Einstein seems to be right, despite what his detractors may say.
07 Jan 2003 Jon Johansen found Not Guilty. Nuclear war is still a bad thing, apparently.
06 Jan 2003 Miles-wide greenhouse with kilometre-tall chimney planned to turn excess sunlight into electricity. Advertisers plan to proactively monetise my eyeballs with singing and dancing posters.
03 Jan 2003 Kiwi techies lobby for a place of their very own, a .geek.nz second level domain. Man plugs his book on the BBC, complete with gullible patient who thinks his treatment has made her pick better lottery numbers.
31 Dec 2002 Whisky saves woman from poisoning. Boy attacked by drunken elk.
27 Dec 2002 Roast pheasant. Paper party hats.

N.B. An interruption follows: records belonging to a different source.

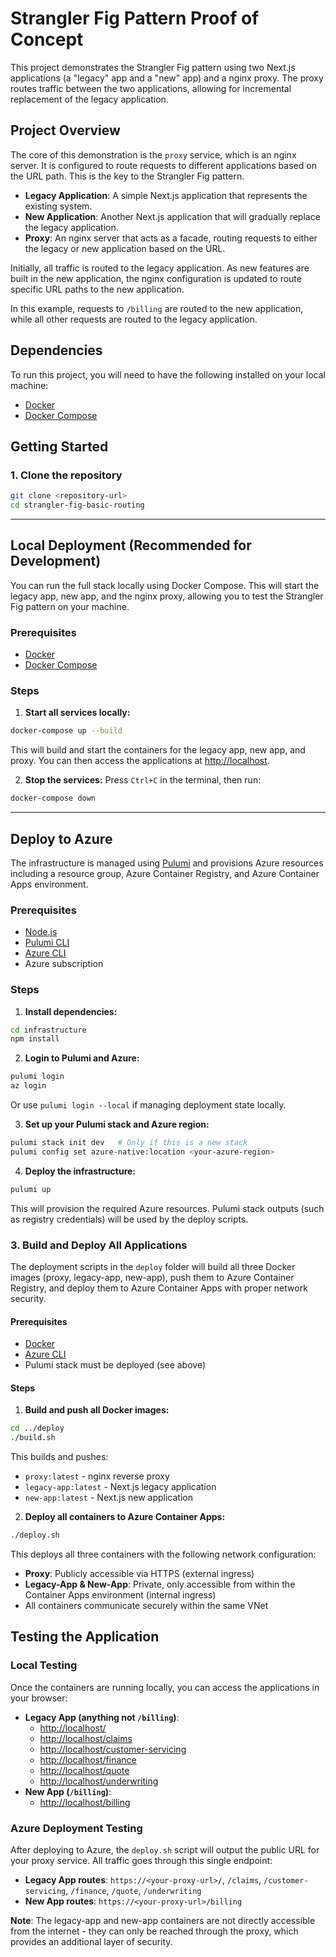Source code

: # Strangler Fig Pattern Proof of Concept

This project demonstrates the Strangler Fig pattern using two Next.js applications (a "legacy" app and a "new" app) and a nginx proxy. The proxy routes traffic between the two applications, allowing for incremental replacement of the legacy application.

## Project Overview

The core of this demonstration is the `proxy` service, which is an nginx server. It is configured to route requests to different applications based on the URL path. This is the key to the Strangler Fig pattern.

- **Legacy Application**: A simple Next.js application that represents the existing system.
- **New Application**: Another Next.js application that will gradually replace the legacy application.
- **Proxy**: An nginx server that acts as a facade, routing requests to either the legacy or new application based on the URL.

Initially, all traffic is routed to the legacy application. As new features are built in the new application, the nginx configuration is updated to route specific URL paths to the new application.

In this example, requests to `/billing` are routed to the new application, while all other requests are routed to the legacy application.

## Dependencies

To run this project, you will need to have the following installed on your local machine:

- [Docker](https://docs.docker.com/get-docker/)
- [Docker Compose](https://docs.docker.com/compose/install/)

## Getting Started

### 1. Clone the repository

```bash
git clone <repository-url>
cd strangler-fig-basic-routing
```

---

## Local Deployment (Recommended for Development)

You can run the full stack locally using Docker Compose. This will start the legacy app, new app, and the nginx proxy, allowing you to test the Strangler Fig pattern on your machine.

### Prerequisites

- [Docker](https://docs.docker.com/get-docker/)
- [Docker Compose](https://docs.docker.com/compose/install/)

### Steps

1. **Start all services locally:**

```bash
docker-compose up --build
```

This will build and start the containers for the legacy app, new app, and proxy. You can then access the applications at [http://localhost](http://localhost).

2. **Stop the services:**
   Press `Ctrl+C` in the terminal, then run:

```bash
docker-compose down
```

---

## Deploy to Azure

The infrastructure is managed using [Pulumi](https://www.pulumi.com/) and provisions Azure resources including a resource group, Azure Container Registry, and Azure Container Apps environment.

### Prerequisites

- [Node.js](https://nodejs.org/)
- [Pulumi CLI](https://www.pulumi.com/docs/get-started/install/)
- [Azure CLI](https://docs.microsoft.com/en-us/cli/azure/install-azure-cli)
- Azure subscription

### Steps

1. **Install dependencies:**

```bash
cd infrastructure
npm install
```

2. **Login to Pulumi and Azure:**

```bash
pulumi login
az login
```

Or use `pulumi login --local` if managing deployment state locally.

3. **Set up your Pulumi stack and Azure region:**

```bash
pulumi stack init dev   # Only if this is a new stack
pulumi config set azure-native:location <your-azure-region>
```

4. **Deploy the infrastructure:**

```bash
pulumi up
```

This will provision the required Azure resources. Pulumi stack outputs (such as registry credentials) will be used by the deploy scripts.

### 3. Build and Deploy All Applications

The deployment scripts in the `deploy` folder will build all three Docker images (proxy, legacy-app, new-app), push them to Azure Container Registry, and deploy them to Azure Container Apps with proper network security.

#### Prerequisites

- [Docker](https://docs.docker.com/get-docker/)
- [Azure CLI](https://docs.microsoft.com/en-us/cli/azure/install-azure-cli)
- Pulumi stack must be deployed (see above)

#### Steps

1. **Build and push all Docker images:**

```bash
cd ../deploy
./build.sh
```

This builds and pushes:

- `proxy:latest` - nginx reverse proxy
- `legacy-app:latest` - Next.js legacy application
- `new-app:latest` - Next.js new application

2. **Deploy all containers to Azure Container Apps:**

```bash
./deploy.sh
```

This deploys all three containers with the following network configuration:

- **Proxy**: Publicly accessible via HTTPS (external ingress)
- **Legacy-App & New-App**: Private, only accessible from within the Container Apps environment (internal ingress)
- All containers communicate securely within the same VNet

## Testing the Application

### Local Testing

Once the containers are running locally, you can access the applications in your browser:

- **Legacy App (anything not `/billing`)**:
  - [http://localhost/](http://localhost/)
  - [http://localhost/claims](http://localhost/claims)
  - [http://localhost/customer-servicing](http://localhost/customer-servicing)
  - [http://localhost/finance](http://localhost/finance)
  - [http://localhost/quote](http://localhost/quote)
  - [http://localhost/underwriting](http://localhost/underwriting)
- **New App (`/billing`)**:
  - [http://localhost/billing](http://localhost/billing)

### Azure Deployment Testing

After deploying to Azure, the `deploy.sh` script will output the public URL for your proxy service. All traffic goes through this single endpoint:

- **Legacy App routes**: `https://<your-proxy-url>/`, `/claims`, `/customer-servicing`, `/finance`, `/quote`, `/underwriting`
- **New App routes**: `https://<your-proxy-url>/billing`

**Note**: The legacy-app and new-app containers are not directly accessible from the internet - they can only be reached through the proxy, which provides an additional layer of security.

23 Dec 2002 Christmas TV: yet another showing of "Thunderball". Christmas TV: yet another "Only Fools And Horses" festive special.
21 Dec 2002
Red Cross bans Christmas (sort of). Bah, humbug etc. Actually I think their ban on certain symbols and decorations is insane, but I'm always on the side of the Wicked Witch Who Bans Christmas.
 
Gah! More standard-issue "biometrics will save us from crime" nonsense. The truth is not so simple. The BBC article even quotes a voice biometrics expert saying that computer-synthesised speech can be amazingly lifelike (and it will only get better). So what, precisely, is stopping someone from using a synthesised voice to scam the recognition systems? Give your synthesiser a few recordings of Alice and violà, instant Alice impersonation.
Clampdown on "psychic" con artists.
19 Dec 2002 Encountered a "protected" CD from EMI for the first time today and found that CDEx (or at least v1.40 beta 6 running on WinNT) effortlessly ripped it to mp3. So until they update their top secret state of the art technology I can buy their CDs with confidence that I'll be able to use them. Nestlé, purveyors of vile coffee and dodgy baby milk, sues the government of Ethiopa for $6M. I almost get the feeling that they want a consumer boycott.
18 Dec 2002 Beer and wine don't increase risk of lung cancer. Phew. crank.net hasn't updated in ages.
17 Dec 2002 Elcomsoft found Not Guilty. Drunken rampaging elephants trample villagers (not for the first time).